We can understand why a presidential election is a big draw for voters — we have been bombarded with advertising, news articles, talk shows, debates and more materials designed to get our attention for months.
It’s been difficult to buy a cup of coffee, visit the dentist, go to church, get a haircut or just about anything else lately without having to listen to a presidential sales pitch from someone, be it a friend, a neighbor or just some loud-mouth on the street corner tossing out opinions.
Plus, this has been a tightly contested presidential race, and that typically boosts interest.
That’s probably why reports showed a strong turnout for early voting and why county officials are expecting to see a lot of people visit the polls Tuesday on Election Day.
Yes, Election Day is finally here, or almost here.
Early voting ended Friday, so if you didn’t cast a ballot, you have 12 hours left to visit the polling place assigned to your precinct and take part in this election.
Yes, that’s right. We said the polling place assigned to your precinct. During early voting, you could vote at any designated polling place in the county, but that’s over and done. On Election Day, you have to vote at your designated polling place.
Don’t know your precinct number?
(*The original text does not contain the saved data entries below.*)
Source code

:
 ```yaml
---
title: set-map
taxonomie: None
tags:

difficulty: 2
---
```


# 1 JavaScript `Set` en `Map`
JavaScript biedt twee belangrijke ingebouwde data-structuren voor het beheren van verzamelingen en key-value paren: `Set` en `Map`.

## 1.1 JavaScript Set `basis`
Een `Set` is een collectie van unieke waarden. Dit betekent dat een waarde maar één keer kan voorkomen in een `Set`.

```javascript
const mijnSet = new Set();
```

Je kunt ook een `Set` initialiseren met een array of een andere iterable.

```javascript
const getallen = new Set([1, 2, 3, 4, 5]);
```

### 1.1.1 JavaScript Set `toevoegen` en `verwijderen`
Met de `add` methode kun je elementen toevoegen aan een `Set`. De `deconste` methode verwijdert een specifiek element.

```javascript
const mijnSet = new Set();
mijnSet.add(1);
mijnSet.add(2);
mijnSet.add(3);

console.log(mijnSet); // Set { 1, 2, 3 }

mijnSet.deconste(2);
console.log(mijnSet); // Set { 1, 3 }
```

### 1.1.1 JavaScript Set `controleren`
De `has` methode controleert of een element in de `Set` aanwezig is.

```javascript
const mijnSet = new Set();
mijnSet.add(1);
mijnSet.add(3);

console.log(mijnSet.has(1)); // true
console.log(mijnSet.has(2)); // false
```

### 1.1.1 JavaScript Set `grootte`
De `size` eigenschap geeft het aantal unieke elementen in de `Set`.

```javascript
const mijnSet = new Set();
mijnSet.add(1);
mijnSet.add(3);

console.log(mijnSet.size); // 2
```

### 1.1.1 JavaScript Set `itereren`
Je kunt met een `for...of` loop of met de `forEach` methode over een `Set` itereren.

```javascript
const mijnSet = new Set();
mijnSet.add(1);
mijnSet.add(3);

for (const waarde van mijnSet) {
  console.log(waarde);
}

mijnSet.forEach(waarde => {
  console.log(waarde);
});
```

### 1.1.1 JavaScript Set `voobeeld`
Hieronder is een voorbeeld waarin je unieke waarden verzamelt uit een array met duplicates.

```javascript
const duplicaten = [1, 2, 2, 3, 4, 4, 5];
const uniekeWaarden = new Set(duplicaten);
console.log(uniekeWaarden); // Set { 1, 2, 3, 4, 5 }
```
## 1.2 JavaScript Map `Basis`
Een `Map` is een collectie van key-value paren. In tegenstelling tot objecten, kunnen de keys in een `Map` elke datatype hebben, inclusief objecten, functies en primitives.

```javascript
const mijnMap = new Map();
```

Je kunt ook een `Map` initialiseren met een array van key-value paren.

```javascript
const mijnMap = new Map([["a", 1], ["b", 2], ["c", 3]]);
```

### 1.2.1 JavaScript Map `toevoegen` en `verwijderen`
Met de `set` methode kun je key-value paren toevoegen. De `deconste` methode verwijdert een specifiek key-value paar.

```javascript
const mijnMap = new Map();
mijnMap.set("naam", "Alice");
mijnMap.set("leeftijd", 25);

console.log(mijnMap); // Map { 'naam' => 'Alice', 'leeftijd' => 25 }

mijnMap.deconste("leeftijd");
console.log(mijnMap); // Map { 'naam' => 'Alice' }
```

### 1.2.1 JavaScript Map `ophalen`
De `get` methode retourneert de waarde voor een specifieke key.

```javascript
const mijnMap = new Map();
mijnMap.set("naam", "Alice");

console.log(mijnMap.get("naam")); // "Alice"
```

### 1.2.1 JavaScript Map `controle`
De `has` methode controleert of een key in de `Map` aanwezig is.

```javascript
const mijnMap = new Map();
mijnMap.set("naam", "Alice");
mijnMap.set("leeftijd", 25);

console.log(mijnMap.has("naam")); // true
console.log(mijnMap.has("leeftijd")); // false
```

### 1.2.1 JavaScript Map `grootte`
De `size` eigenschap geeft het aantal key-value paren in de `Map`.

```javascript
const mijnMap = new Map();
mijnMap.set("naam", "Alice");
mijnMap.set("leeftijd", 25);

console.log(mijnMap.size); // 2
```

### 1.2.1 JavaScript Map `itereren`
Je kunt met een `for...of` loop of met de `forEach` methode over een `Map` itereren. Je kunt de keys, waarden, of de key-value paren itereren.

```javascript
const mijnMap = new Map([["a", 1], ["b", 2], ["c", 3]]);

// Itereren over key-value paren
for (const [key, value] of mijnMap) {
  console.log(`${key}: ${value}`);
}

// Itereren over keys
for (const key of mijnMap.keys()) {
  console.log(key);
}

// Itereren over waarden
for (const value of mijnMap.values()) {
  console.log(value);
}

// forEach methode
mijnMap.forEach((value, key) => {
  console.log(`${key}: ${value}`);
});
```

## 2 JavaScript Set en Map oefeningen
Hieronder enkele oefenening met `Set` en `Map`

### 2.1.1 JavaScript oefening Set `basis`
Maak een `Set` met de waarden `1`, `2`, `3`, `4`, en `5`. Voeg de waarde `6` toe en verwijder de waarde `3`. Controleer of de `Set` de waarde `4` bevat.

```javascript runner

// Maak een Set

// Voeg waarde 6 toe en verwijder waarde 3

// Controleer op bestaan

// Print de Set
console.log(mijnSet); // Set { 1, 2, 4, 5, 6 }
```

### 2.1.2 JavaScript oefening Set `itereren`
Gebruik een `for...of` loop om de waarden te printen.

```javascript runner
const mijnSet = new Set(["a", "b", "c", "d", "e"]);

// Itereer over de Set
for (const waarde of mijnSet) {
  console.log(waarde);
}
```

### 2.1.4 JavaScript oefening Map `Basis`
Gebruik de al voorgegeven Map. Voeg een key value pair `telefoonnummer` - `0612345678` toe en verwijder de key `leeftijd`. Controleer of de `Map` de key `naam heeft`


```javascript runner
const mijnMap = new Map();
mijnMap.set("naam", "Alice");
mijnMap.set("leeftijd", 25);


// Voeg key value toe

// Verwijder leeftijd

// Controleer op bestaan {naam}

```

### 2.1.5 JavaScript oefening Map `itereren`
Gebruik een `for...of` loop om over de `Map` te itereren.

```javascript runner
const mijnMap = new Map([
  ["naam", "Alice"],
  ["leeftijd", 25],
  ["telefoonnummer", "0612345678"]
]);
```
You can call the Denton County Elections Office at 940-349-3200 to get help, or you can visit http://elections.dentoncounty.com.
As we said, we can understand why having a presidential election on the ballot boosts interest and turnout, but please don’t overlook the other decisions that need to be made Tuesday.
After all, some of the county and state races and local issues will have a more direct impact on your life than the presidential election.
In addition to the General Election, several Denton County jurisdictions will have issues on the ballot, including the Northwest school district, city of Aubrey, city of Denton, city of Frisco, city of Justin, town of Prosper, city of Sanger, town of Trophy Club and others.
In Denton, for example, voters will decide whether to approve a $20.4 million bond package to fund work on city streets. Supporters of the bond program say that the streets have long been considered one of Denton’s greatest liabilities.
We doubt if many local motorists would argue with that statement, and we support the street bond program, in spite of the city’s decision to allocate $400,000 for the creation of public art projects.
We wish the city’s “all-or-nothing” single-proposition approach to the street bonds had devoted all funding to the streets and nothing to art, but we’ll take what we can get.
If you haven’t already voted, please do so Tuesday. The polls will be open from 7 a.m. to 7 p.m. on Election Day.
And take your time while voting — don’t overlook all the important decisions that will be on the ballot along with the presidential race.
This is far from a one-issue election.